BREMERTON — By pleading guilty and signing on the county prosecutor’s dotted line, 37-year-old Luke Travis Groves could walk free.
He could say that on one day in 2008, he illegally possessed a firearm. He’d be on the hook for some court fines but he’d be able to go home to his wife, Rebecca, and their 4-year-old daughter, Sophia.
But he won’t plead.
He believes doing so would be a lie.
And so Groves will fight his charge and go to trial, likely this week. The stakes are high — if he’s convicted by a jury, he’ll likely be sentenced to between five and 10 years behind bars.
He spent last week working on a living will, so that if he goes to prison and something happens to his wife, his daughter will go to family.
As to his criminal charges, Groves and his wife won’t budge. The prison time doesn’t matter. Pleading guilty means lying.
“At least I’ll be able to sleep at night knowing I upheld my beliefs,” Groves said.
Groves’ current legal problems began when he came back to Bremerton after a Thanksgiving trek to see his family in Shelton on Nov. 28, 2008. When he approached his home around 4 p.m., he noticed a window broken on his front door.
He called the cops, who came and searched the residence. No one was found inside; nothing was found to be taken.
That included a Remington .22-caliber long rifle and an Accu-Tek .380 handgun, firearms that Groves’ wife, Rebecca, had owned before the couple met.
The officers ran Groves’ name through a criminal database and found him to be a felon. He was arrested.
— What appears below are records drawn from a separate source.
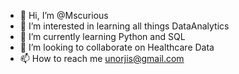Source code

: - 👋 Hi, I’m @Mscurious
- 👀 I’m interested in learning all things DataAnalytics
- 🌱 I’m currently learning Python and SQL
- 💞️ I’m looking to collaborate on Healthcare Data
- 📫 How to reach me unorjis@gmail.com

<!---
Mscurious/Mscurious is a ✨ special ✨ repository because its `README.md` (this file) appears on your GitHub profile.
You can click the Preview link to take a look at your changes.
--->
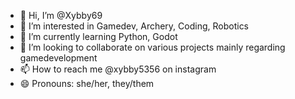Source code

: - 👋 Hi, I’m @Xybby69
- 👀 I’m interested in Gamedev, Archery, Coding, Robotics
- 🌱 I’m currently learning Python, Godot
- 💞️ I’m looking to collaborate on various projects mainly regarding gamedevelopment 
- 📫 How to reach me @xybby5356 on instagram
- 😄 Pronouns: she/her, they/them

<!---
Xybby69/Xybby69 is a ✨ special ✨ repository because its `README.md` (this file) appears on your GitHub profile.
You can click the Preview link to take a look at your changes.
--->
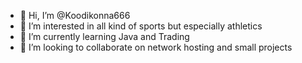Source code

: - 👋 Hi, I’m @Koodikonna666
- 👀 I’m interested in all kind of sports but especially athletics
- 🌱 I’m currently learning Java and Trading
- 💞️ I’m looking to collaborate on network hosting and small projects
<!---
Koodikonna666/Koodikonna666 is a ✨ special ✨ repository because its `README.md` (this file) appears on your GitHub profile.
You can click the Preview link to take a look at your changes.
--->
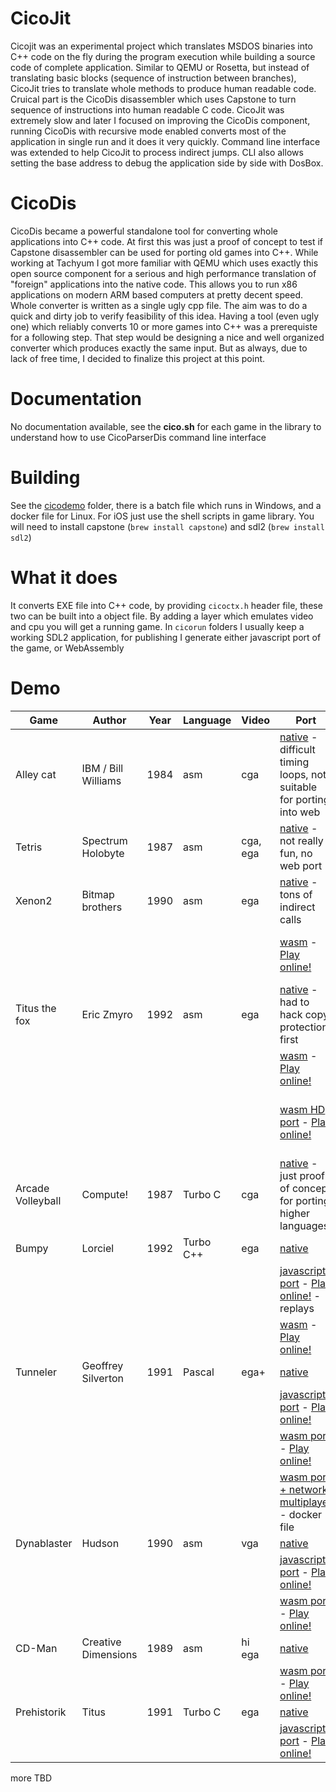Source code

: # CicoJit

Cicojit was an experimental project which translates MSDOS binaries into C++ code on the fly during the program execution while building a source code of complete application. Similar to QEMU or Rosetta, but instead of translating basic blocks (sequence of instruction between branches), CicoJit tries to translate whole methods to produce human readable code. Cruical part is the CicoDis disassembler which uses Capstone to turn sequence of instructions into human readable C code. CicoJit was extremely slow and later I focused on improving the CicoDis component, running CicoDis with recursive mode enabled converts most of the application in single run and it does it very quickly. Command line interface was extended to help CicoJit to process indirect jumps. CLI also allows setting the base address to debug the application side by side with DosBox. 

# CicoDis

CicoDis became a powerful standalone tool for converting whole applications into C++ code. At first this was just a proof of concept to test if Capstone disassembler can be used for porting old games into C++. While working at Tachyum I got more familiar with QEMU which uses exactly this open source component for a serious and high performance translation of "foreign" applications into the native code. This allows you to run x86 applications on modern ARM based computers at pretty decent speed. Whole converter is written as a single ugly cpp file. The aim was to do a quick and dirty job to verify feasibility of this idea. Having a tool (even ugly one) which reliably converts 10 or more games into C++ was a prerequiste for a following step. That step would be designing a nice and well organized converter which produces exactly the same input. But as always, due to lack of free time, I decided to finalize this project at this point. 

# Documentation

No documentation available, see the **cico.sh** for each game in the library to understand how to use CicoParserDis command line interface

# Building

See the [cicodemo](cicodemo) folder, there is a batch file which runs in Windows, and a docker file for Linux. For iOS just use the shell scripts in game library. You will need to install capstone (`brew install capstone`) and sdl2 (`brew install sdl2`)

# What it does                                                                                                       
It converts EXE file into C++ code, by providing `cicoctx.h` header file, these two can be built into a object file. By adding a layer which emulates video and cpu you will get a running game. In `cicorun` folders I usually keep a working SDL2 application, for publishing I generate either javascript port of the game, or WebAssembly

# Demo

| Game | Author | Year | Language | Video | Port | Controls |
|------|--------|------|----------|-------|------|----------|
| Alley cat | IBM / Bill Williams | 1984 | asm | cga | [native](./gameslib/alleycat/cicorun) - difficult timing loops, not suitable for porting into web | |
| Tetris | Spectrum Holobyte | 1987 | asm | cga, ega | [native](gameslib/tetris/cicorun/)  - not really fun, no web port | |
| Xenon2 | Bitmap brothers | 1990 | asm | ega | [native](gameslib/xenon2/cicorun/)  - tons of indirect calls | |
| | | | | | [wasm](gameslib/xenon2/wasm/build) - [Play online!](https://rawgit.valky.eu/gabonator/Projects/refs/heads/master/CicoJit/gamelib/xenon2/wasm/build/index.html)  | Touch / arrow keys, space |
| Titus the fox | Eric Zmyro | 1992 | asm | ega | [native](gameslib/fox/cicorun) - had to hack copy protection first | |
| | | | | | [wasm](gameslib/fox/wasm/build) - [Play online!](https://rawgit.valky.eu/gabonator/Projects/refs/heads/master/CicoJit/gamelib/fox/wasm/build/fox.html) | arrow keys, space |
| | | | | | [wasm HD port](gameslib/fox/wasm/build) - [Play online!](https://rawgit.valky.eu/gabonator/Projects/refs/heads/master/CicoJit/gamelib/fox/wasmhd/build/fox.html) | arrow keys, space (A, B - demo]  |
| Arcade Volleyball | Compute! | 1987 | Turbo C | cga | [native](gameslib/arcadevolleyball/cicorun) - just proof of concept for porting higher languages | |
| Bumpy | Lorciel | 1992 | Turbo C++ | ega | [native](gameslib/bumpy/cicorun)  | |
| | | | | | [javascript port](gameslib/bumpy/js) - [Play online!](https://rawgit.valky.eu/gabonator/Projects/refs/heads/master/CicoJit/gamelib/bumpy/js/bumpy.html) - replays | arrow keys, space |
| | | | | | [wasm](gameslib/bumpy/wasm/build) - [Play online!](https://rawgit.valky.eu/gabonator/Projects/refs/heads/master/CicoJit/gamelib/bumpy/wasm/build/bumpy.html) | arrow keys, space |
| Tunneler | Geoffrey Silverton | 1991 | Pascal | ega+ | [native](gameslib/tunneler/cicorun)  | |
| | | | | | [javascript port](gameslib/tunneler/js) - [Play online!](https://rawgit.valky.eu/gabonator/Projects/refs/heads/master/CicoJit/gamelib/tunneler/js/tunneler.html) | asdf, arrow keys |
| | | | | | [wasm port](gameslib/tunneler/wasm) - [Play online!](https://rawgit.valky.eu/gabonator/Projects/refs/heads/master/CicoJit/gamelib/tunneler/wasm/build/tunneler.html) | asdf, arrow keys |
| | | | | | [wasm port + network multiplayer](gameslib/tunneler/netplay) - docker file | |
| Dynablaster | Hudson | 1990 | asm | vga | [native](gameslib/dynablaster/cicorun) | |
| | | | | | [javascript port](gameslib/dynablaster/js) - [Play online!](https://rawgit.valky.eu/gabonator/Projects/refs/heads/master/CicoJit/gamelib/dynablaster/js/dynablaster.html) | |
| | | | | | [wasm port](gameslib/dynablaster/wasm) - [Play online!](https://rawgit.valky.eu/gabonator/Projects/refs/heads/master/CicoJit/gamelib/dynablaster/wasm/build/dynablaster.html) | |
| CD-Man | Creative Dimensions | 1989 | asm | hi ega | [native](gameslib/cdman/cicorun) | |
| | | | | | [wasm port](gameslib/cdman/wasm) - [Play online!](https://rawgit.valky.eu/gabonator/Projects/refs/heads/master/CicoJit/gamelib/cdman/wasm/build/dynablaster.html) | arrow keys, (D - demo]  |
| Prehistorik | Titus | 1991 | Turbo C | ega | [native](gameslib/prehistorik/cicorun) | |
| | | | | | [javascript port](gameslib/prehistorik/js) - [Play online!](https://rawgit.valky.eu/gabonator/Projects/refs/heads/master/CicoJit/gamelib/prehistorik/js/index.html) | arrow keys |

more TBD
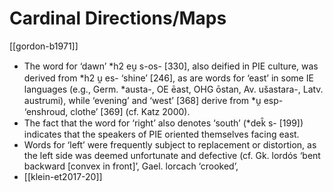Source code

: # Cardinal Directions/Maps
[[gordon-b1971]]


- The word for ‘dawn’ *h2 eu̯ s-os- [330], also deified in PIE culture, was derived from *h2 u̯ es- ‘shine’ [246], as are words for ‘east’ in some IE languages (e.g., Germ. *austa-, OE ēast, OHG ōstan, Av. ušastara-, Latv. austrumi), while ‘evening’ and ‘west’ [368] derive from *u̯ esp- ‘enshroud, clothe’ [369] (cf. Katz 2000).
- The fact that the word for ‘right’ also denotes ‘south’ (*dek̑ s- [199]) indicates that the speakers of PIE oriented themselves facing east. 
- Words for ‘left’ were frequently subject to replacement or distortion, as the left side was deemed unfortunate and defective (cf. Gk. lordós ‘bent backward [convex in front]’, Gael. lorcach ‘crooked’, 
- [[klein-et2017-20]]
He recalls thinking, “Someone broke into my house, and I’m the one going to jail for my wife’s guns.”
Groves is indeed a felon. He pleaded guilty in 1990, when he was 18, to breaking into a Shelton-area school. He served nine days in jail, did several hundred hours of community service, and was on probation for two years, his wife Rebecca said.
But nothing in his paperwork from Mason County Superior Court warns him he was not to possess firearms, he claims.
Groves did receive a letter from the Department of Corrections that said he could not own guns, but he believed the so-called “firearms notice” covered only the time he was on probation for the burglaries.
Compounding his confusion, Groves said, was one of his careers. He worked as a seasonal firefighter for the federal Bureau of Land Management in the mid- and late-’90s, each time disclosing to his employer his felony conviction.
There were no hang ups with the federal government, he said, noting he often worked with potent chemicals to conduct controlled burns.
He met his wife, Rebecca, in 2003. The guns came with her, and there wasn’t much discussion about them, he said.
They know now that a hearing before a judge would’ve avoided their current mess by getting his gun rights reinstated.
“If I’d known better, he’d have his gun rights back,” Rebecca said. “If he’d known better he’d have his gun rights back.”
But under the law, Groves did not have the right to own firearms, according to Kitsap County Prosecutor Russ Hauge.
“It’s a weapons crime, and the law is very clear,” he said.
He sees the case has many “mitigating factors” and said his office has reflected those in attempting to resolve the case.
But if his office “looked the other way” on the case, it would be violating its obligation to prosecute law breakers, Hauge said.
Groves won’t concede, even with an offer of zero jail time on the table, he admits. He’s adamant he did not know he couldn’t be around guns past his probation for burglary, and the government bolstered his belief by letting him handle volatile chemicals as a firefighter despite his disclosure of being a felon.
Groves now works for a company sealing and waterproofing crawl spaces and basements.
“This man can keep us debt-free on $10 an hour,” Rebecca said. “And they’re going to put him in prison.”
He’ll choose prison if, in his mind, it means his dignity remains intact.
“He doesn’t lie. He doesn’t lie. He did a stupid thing and he paid for it,” Rebecca said of the 1990 burglary. “He wouldn’t be able to look himself in the mirror knowing he lied.”